金魚玉の壊しかた
人の心理に通じた彼らしく、心の奥底をえぐるような攻撃的な言葉だった。
武装した人間の見栄や理性を打ち壊して屈辱を味わわせ、激情に駆らせるような。

普段の私ならば、取り乱し、傷ついていたかもしれない。


「逆だよ」


けれどこの時の私は、自分でも驚くほど冷静な声が出た。
この人を受け入れると決めた今、そんな言葉では揺るがなかった。

きっと、彼という人間を受け入れるのは、そういうことなのだろう。


「ただの町娘だったならば、父親を謀殺された恨みに任せてあなたの命を討ち取っていたかもしれない。
だが、私は武家の娘だ。武家の娘だから、あなたを殺さない。

父とて武士だったのだよ。
政敵を闇に葬ろうとしたからには、それなりの覚悟もあって然るべきだ」


都合の良い幻想かもしれないが、私もせめて父のそのくらいの誇りは信じたいと思う。


「それで父の無念を忘れられるわけでも、それにつき合わされた私や雨宮の家の無念な思いが消えるわけでもないが──

それでも、
こちらにも誇りがある。

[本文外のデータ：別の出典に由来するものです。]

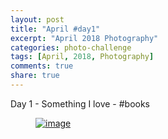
 ```yaml
---
layout: post
title: "April #day1"
excerpt: "April 2018 Photography"
categories: photo-challenge
tags: [April, 2018, Photography]
comments: true
share: true
---
```

Day 1 - Something I love - #books


<figure>
	<a href="{{site.url}}/images/photo-challenge/april-2018/day1.jpg"><img src="{{site.url}}/images/photo-challenge/april-2018/day1.jpg" alt="image"></a>
</figure>
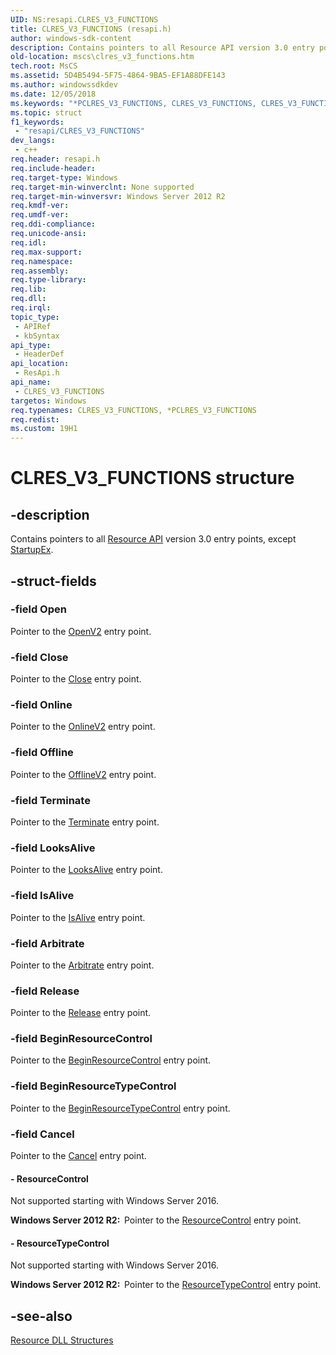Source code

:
```yaml
---
UID: NS:resapi.CLRES_V3_FUNCTIONS
title: CLRES_V3_FUNCTIONS (resapi.h)
author: windows-sdk-content
description: Contains pointers to all Resource API version 3.0 entry points, except StartupEx.
old-location: mscs\clres_v3_functions.htm
tech.root: MsCS
ms.assetid: 5D4B5494-5F75-4864-9BA5-EF1A88DFE143
ms.author: windowssdkdev
ms.date: 12/05/2018
ms.keywords: "*PCLRES_V3_FUNCTIONS, CLRES_V3_FUNCTIONS, CLRES_V3_FUNCTIONS structure [Failover Cluster], PCLRES_V3_FUNCTIONS, PCLRES_V3_FUNCTIONS structure pointer [Failover Cluster], mscs.clres_v3_functions, resapi/CLRES_V3_FUNCTIONS, resapi/PCLRES_V3_FUNCTIONS"
ms.topic: struct
f1_keywords: 
 - "resapi/CLRES_V3_FUNCTIONS"
dev_langs:
 - c++
req.header: resapi.h
req.include-header: 
req.target-type: Windows
req.target-min-winverclnt: None supported
req.target-min-winversvr: Windows Server 2012 R2
req.kmdf-ver: 
req.umdf-ver: 
req.ddi-compliance: 
req.unicode-ansi: 
req.idl: 
req.max-support: 
req.namespace: 
req.assembly: 
req.type-library: 
req.lib: 
req.dll: 
req.irql: 
topic_type:
 - APIRef
 - kbSyntax
api_type:
 - HeaderDef
api_location:
 - ResApi.h
api_name:
 - CLRES_V3_FUNCTIONS
targetos: Windows
req.typenames: CLRES_V3_FUNCTIONS, *PCLRES_V3_FUNCTIONS
req.redist: 
ms.custom: 19H1
---
```


# CLRES_V3_FUNCTIONS structure


## -description


Contains pointers to all <a href="https://docs.microsoft.com/previous-versions/windows/desktop/mscs/resource-api">Resource API</a> version 3.0 entry 
    points, except <a href="https://docs.microsoft.com/previous-versions/windows/desktop/api/resapi/nc-resapi-pstartup_ex_routine">StartupEx</a>.


## -struct-fields




### -field Open

Pointer to the <a href="https://docs.microsoft.com/previous-versions/windows/desktop/api/resapi/nc-resapi-popen_v2_routine">OpenV2</a> entry point.


### -field Close

Pointer to the <a href="https://docs.microsoft.com/previous-versions/windows/desktop/api/resapi/nc-resapi-pclose_routine">Close</a> entry point.


### -field Online

Pointer to the <a href="https://docs.microsoft.com/previous-versions/windows/desktop/api/resapi/nc-resapi-ponline_v2_routine">OnlineV2</a> entry point.


### -field Offline

Pointer to the <a href="https://docs.microsoft.com/previous-versions/windows/desktop/api/resapi/nc-resapi-poffline_v2_routine">OfflineV2</a> entry point.


### -field Terminate

Pointer to the <a href="https://docs.microsoft.com/previous-versions/windows/desktop/api/resapi/nc-resapi-pterminate_routine">Terminate</a> entry point.


### -field LooksAlive

Pointer to the <a href="https://docs.microsoft.com/previous-versions/windows/desktop/api/resapi/nc-resapi-plooks_alive_routine">LooksAlive</a> entry point.


### -field IsAlive

Pointer to the <a href="https://docs.microsoft.com/previous-versions/windows/desktop/api/resapi/nc-resapi-pis_alive_routine">IsAlive</a> entry point.


### -field Arbitrate

Pointer to the <a href="https://docs.microsoft.com/previous-versions/windows/desktop/api/resapi/nc-resapi-parbitrate_routine">Arbitrate</a> entry point.


### -field Release

Pointer to the <a href="https://docs.microsoft.com/previous-versions/windows/desktop/api/resapi/nc-resapi-prelease_routine">Release</a> entry point.


### -field BeginResourceControl

Pointer to the <a href="https://docs.microsoft.com/previous-versions/windows/desktop/api/resapi/nc-resapi-pbegin_rescall_routine">BeginResourceControl</a> entry 
      point.


### -field BeginResourceTypeControl

Pointer to the <a href="https://docs.microsoft.com/previous-versions/windows/desktop/api/resapi/nc-resapi-pbegin_restypecall_routine">BeginResourceTypeControl</a> entry 
      point.


### -field Cancel

Pointer to the <a href="https://docs.microsoft.com/previous-versions/windows/desktop/api/resapi/nc-resapi-pcancel_routine">Cancel</a> entry point.


#### - ResourceControl

Not supported starting with Windows Server 2016.

<b>Windows Server 2012 R2:  </b>Pointer to the <a href="https://docs.microsoft.com/previous-versions/windows/desktop/api/resapi/nc-resapi-presource_control_routine">ResourceControl</a> entry 
      point.


#### - ResourceTypeControl

Not supported starting with Windows Server 2016.

<b>Windows Server 2012 R2:  </b>Pointer to the <a href="https://docs.microsoft.com/previous-versions/windows/desktop/api/resapi/nc-resapi-presource_type_control_routine">ResourceTypeControl</a> entry 
      point.


## -see-also




<a href="https://docs.microsoft.com/previous-versions/windows/desktop/mscs/resource-dll-structures">Resource DLL Structures</a>
 

 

償ってほしいなどとは思わない。

あなたも武士としての道を選ぶならば、自ら敵に命を差し出すような真似はするな!
強かに我々を陥れておきながら、今さらそんな行為は我々への許し難い愚弄だ!」


「ならば、どうせよと言う気だ?」


笑い続けながら彼は言った。

泣き顔にも見えたが、遠い昔に涸れ果てたように、翡翠のような両目からは一滴の涙も流れてはいなかった。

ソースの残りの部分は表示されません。